RESCUECOM Advises to Resist Hype about Windows Vista
Wednesday, January 31, 2007
By Joan Verdon, Staff Writer:
Pros tell clients to resist hype for Vista
North Jersey businesses should be wary about jumping on the Vista bandwagon, computer experts advise.
Vista, Microsoft's newest Windows operating system, was introduced to the buying public Tuesday with a fair amount of hype and hoopla. But even the man behind the hype, Microsoft founder Bill Gates, is predicting it will be several years before Vista use becomes as widespread as that of its predecessor, Windows XP.
However, the new system, if it catches on, could drive sales of computer hardware and present profit opportunities for retail chains such as CompUSA and Best Buy Co. and computer installation and technical support companies. Computer retailers are hoping the Vista release will encourage consumers to upgrade to new hardware, and computer consultants have been preparing themselves for questions from clients.
BDE Computer Services of Clifton is one of the support firms that received advance copies of the Vista software. Executives there say the new system does have significant advances over earlier Windows operating systems. But, they say, businesses don't need to rush to make a decision on Vista if they have a system that is working well.
"It's just a matter of when it makes sense financially for someone to adopt it," said John Giotta, director of sales and marketing at BDE. "If somebody's getting a new network, then it just makes sense to go ahead and do it," he said. "But if somebody already has a network that's running smoothly, you have to question whether it's worth the investment for new features."
Giotta said there are "a lot of significant gains in document-sharing technology, when you're adopting the office suite, that will increase productivity." With Vista, he said, "it's easier to work on documents together, it's easier to share those documents, it's easier to find those documents wherever they're stored on the network. But you have to do a strong analysis of your work flow in your office to determine whether or not it's worth replacing a network that's already working." Giotta said it's difficult to estimate what a switch to Vista would cost an average company because so many variables are involved, such as whether the company would have to upgrade its hardware to meet the added requirements of the Vista system.

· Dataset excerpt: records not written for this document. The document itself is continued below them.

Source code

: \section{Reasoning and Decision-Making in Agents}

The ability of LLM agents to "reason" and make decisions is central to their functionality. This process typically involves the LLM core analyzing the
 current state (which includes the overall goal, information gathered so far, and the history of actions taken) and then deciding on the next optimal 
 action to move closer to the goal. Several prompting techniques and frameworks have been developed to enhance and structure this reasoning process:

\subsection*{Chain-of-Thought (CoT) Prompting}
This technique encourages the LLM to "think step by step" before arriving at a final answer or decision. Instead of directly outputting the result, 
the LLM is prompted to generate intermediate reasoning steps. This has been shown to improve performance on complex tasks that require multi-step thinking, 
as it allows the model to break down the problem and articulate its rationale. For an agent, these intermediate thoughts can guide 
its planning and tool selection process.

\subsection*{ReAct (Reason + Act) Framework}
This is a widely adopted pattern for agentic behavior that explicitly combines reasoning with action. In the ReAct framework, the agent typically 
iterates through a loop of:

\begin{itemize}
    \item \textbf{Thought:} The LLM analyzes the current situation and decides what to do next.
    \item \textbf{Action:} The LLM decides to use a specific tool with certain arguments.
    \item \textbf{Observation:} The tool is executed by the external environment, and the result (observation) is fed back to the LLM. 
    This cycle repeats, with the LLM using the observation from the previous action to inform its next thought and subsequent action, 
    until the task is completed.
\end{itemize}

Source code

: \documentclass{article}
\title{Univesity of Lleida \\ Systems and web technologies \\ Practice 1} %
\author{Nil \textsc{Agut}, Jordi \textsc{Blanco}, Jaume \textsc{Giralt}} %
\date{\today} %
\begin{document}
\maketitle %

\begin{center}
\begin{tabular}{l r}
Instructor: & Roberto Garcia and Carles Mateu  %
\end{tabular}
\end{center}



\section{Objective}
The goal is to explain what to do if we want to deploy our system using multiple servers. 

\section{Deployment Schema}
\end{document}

Jeff Menkes, technical manager for BDE, said the good news for North Jersey businesses is if a company has the right hardware, the transition to Vista is "reasonably painless."
The big advantage of the system for business, he said, is "the ease of use. It's more intuitive in searching for files and programs. You don't have to know where things are located."
Vista users, for example, who want to find a budget report don't have to know which Windows file or queue it is stashed in. An added search feature lets them type the word "budget" and immediately get a list of every file, report or e-mail with budget as a keyword. They also can type in "word" and be linked to the word-processing program. Typing in the word "printers" would link the user to the function that lets them select a printer.
Microsoft has said it will continue to support the Windows XP operating system for several years, so businesses don't need to worry about that system becoming obsolete overnight, computer consultants said.
David Milman, chief executive officer of Rescuecom, a computer service franchise company with 120 locations nationwide, including Belleville and Hoboken, said businesses should wait at least six months before making decisions on Vista, in order to see what bugs surface in the new software.
"Sometimes the latest isn't necessarily the greatest," Milman said, adding that the early users can identify glitches that could cause headaches for businesses adopting the system. He said Rescuecom offices have been testing Vista for a year, and he considers it to be an exciting advance. But Milman says there is no rush to change. "Microsoft XP is not going anywhere," he said. "Microsoft will be supporting it for at least two years, and some people think they will be supporting it for as long as 2011."
Microsoft is hoping the bells and whistles in Vista will drive demand for the new operating system, and it is working closely with the nation's biggest computer sellers to promote Vista.
The CompUSA store on Route 17 in Paramus has set up a Vista display wall that greets customers as they walk in the door. The store's "Vista Pro," William Buckingham, was on hand to give store visitors a guided tour of the Vista computing landscape, which included added features such as a notepad on the main menu screen for jotting down reminders, and parental controls that can shut down the computer at the hour when their children are supposed to start their homework.
"Most of the people who walk in the door are looking at it," Buckingham said. "They usually ask, 'What does it do? What's the difference?' " he said.
"The response has been great," said store manager Gus Promollo, adding that the store "sold quite a few" of the Vista software packages Tuesday morning, during the first hours it was available to the public.
CompUSA is offering a fail-safe return policy on Vista -- if you hire one of their technicians to install Vista on your computer, and you don't like the new system, they will reinstall your old one.
The Best Buy store across the highway, at Westfield Garden State Plaza, also reported strong interest in Vista. Most of the interest, they said, came from the computer-savvy shoppers who usually want the next big thing.
Mike Pace of Garfield, checking out the Best Buy Vista display, said he's one of those early adopters. "I need to have the latest stuff," said Pace, a computer technician for a North Jersey publishing company.